◆ INPUT ◆

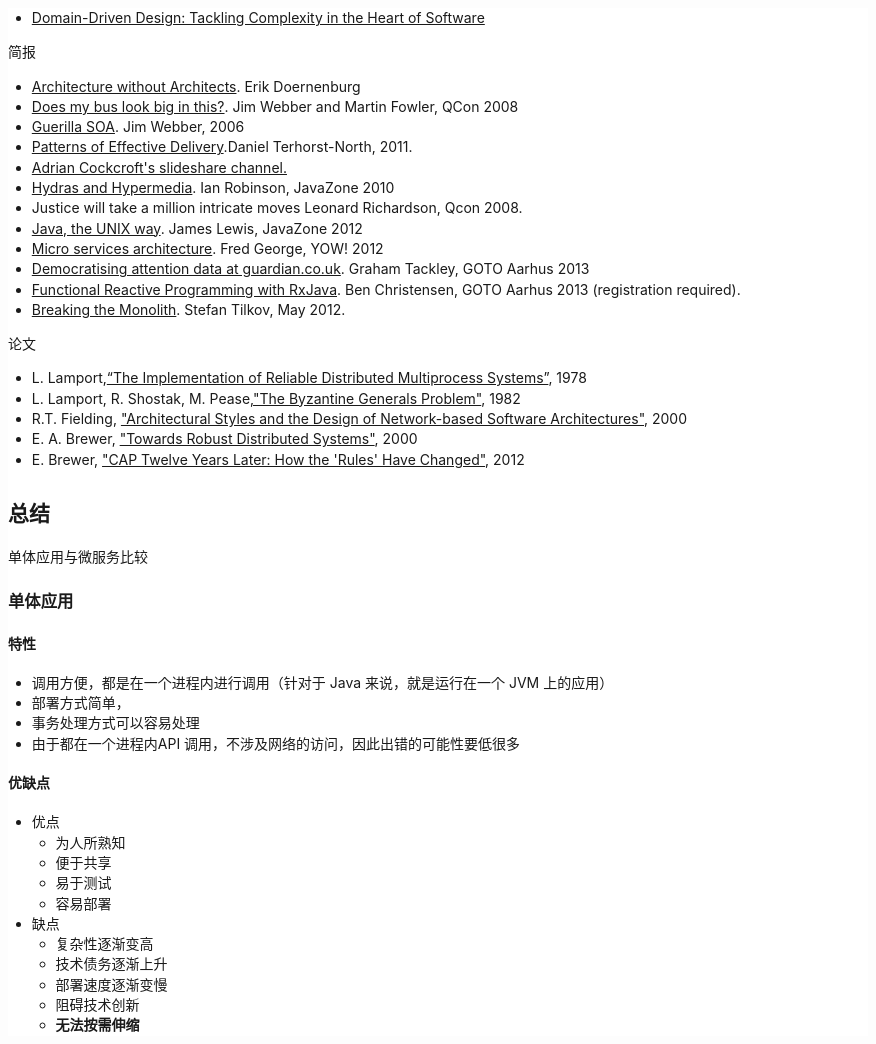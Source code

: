 * [Domain-Driven Design: Tackling Complexity in the Heart of Software](https://www.amazon.com/gp/product/0321125215?ie=UTF8&tag=martinfowlerc-20&linkCode=as2&camp=1789&creative=9325&creativeASIN=0321125215)

简报
* [Architecture without Architects](https://www.youtube.com/watch?v=qVyt3qQ_7TA). Erik Doernenburg
* [Does my bus look big in this?](http://www.infoq.com/presentations/soa-without-esb). Jim Webber and Martin Fowler, QCon 2008
* [Guerilla SOA](http://www.infoq.com/presentations/webber-guerilla-soa). Jim Webber, 2006
* [Patterns of Effective Delivery](http://vimeo.com/43659070).Daniel Terhorst-North, 2011.
* [Adrian Cockcroft's slideshare channel.](http://www.slideshare.net/adrianco)
* [Hydras and Hypermedia](http://vimeo.com/28608667). Ian Robinson, JavaZone 2010
* Justice will take a million intricate moves Leonard Richardson, Qcon 2008.
* [Java, the UNIX way](http://vimeo.com/74452550). James Lewis, JavaZone 2012
* [Micro services architecture](http://yow.eventer.com/yow-2012-1012/micro-services-architecture-by-fred-george-1286). Fred George, YOW! 2012
* [Democratising attention data at guardian.co.uk](http://gotocon.com/video#18). Graham Tackley, GOTO Aarhus 2013
* [Functional Reactive Programming with RxJava](http://gotocon.com/video#6). Ben Christensen, GOTO Aarhus 2013 (registration required).
* [Breaking the Monolith](http://www.infoq.com/presentations/Breaking-the-Monolith). Stefan Tilkov, May 2012.

论文
* L. Lamport,[“The Implementation of Reliable Distributed Multiprocess Systems”](http://research.microsoft.com/en-us/um/people/lamport/pubs/implementation.pdf), 1978
* L. Lamport, R. Shostak, M. Pease,["The Byzantine Generals Problem"](http://www.cs.cornell.edu/courses/cs614/2004sp/papers/lsp82.pdf), 1982 
* R.T. Fielding, ["Architectural Styles and the Design of Network-based Software Architectures"](http://www.ics.uci.edu/~fielding/pubs/dissertation/top.htm), 2000
* E. A. Brewer, ["Towards Robust Distributed Systems"](http://www.cs.berkeley.edu/~brewer/cs262b-2004/PODC-keynote.pdf), 2000
* E. Brewer, ["CAP Twelve Years Later: How the 'Rules' Have Changed"](http://www.infoq.com/articles/cap-twelve-years-later-how-the-rules-have-changed), 2012

## 总结

单体应用与微服务比较

### 单体应用

#### 特性
* 调用方便，都是在一个进程内进行调用（针对于 Java 来说，就是运行在一个 JVM 上的应用）
* 部署方式简单，
* 事务处理方式可以容易处理
* 由于都在一个进程内API 调用，不涉及网络的访问，因此出错的可能性要低很多

#### 优缺点

* 优点
    * 为人所熟知
    * 便于共享
    * 易于测试
    * 容易部署
* 缺点
    * 复杂性逐渐变高
    * 技术债务逐渐上升
    * 部署速度逐渐变慢
    * 阻碍技术创新
    * **无法按需伸缩**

◆ ASSIGNMENT ◆
From the line containing "来说，就是运行在一个 JVM 上的应用）" to the last line of the records above, please write out every line exactly and add nothing.

◆ RESPONSE TO THE TASK ◆
* 调用方便，都是在一个进程内进行调用（针对于 Java 来说，就是运行在一个 JVM 上的应用）
* 部署方式简单，
* 事务处理方式可以容易处理
* 由于都在一个进程内API 调用，不涉及网络的访问，因此出错的可能性要低很多

#### 优缺点

* 优点
    * 为人所熟知
    * 便于共享
    * 易于测试
    * 容易部署
* 缺点
    * 复杂性逐渐变高
    * 技术债务逐渐上升
    * 部署速度逐渐变慢
    * 阻碍技术创新
    * **无法按需伸缩**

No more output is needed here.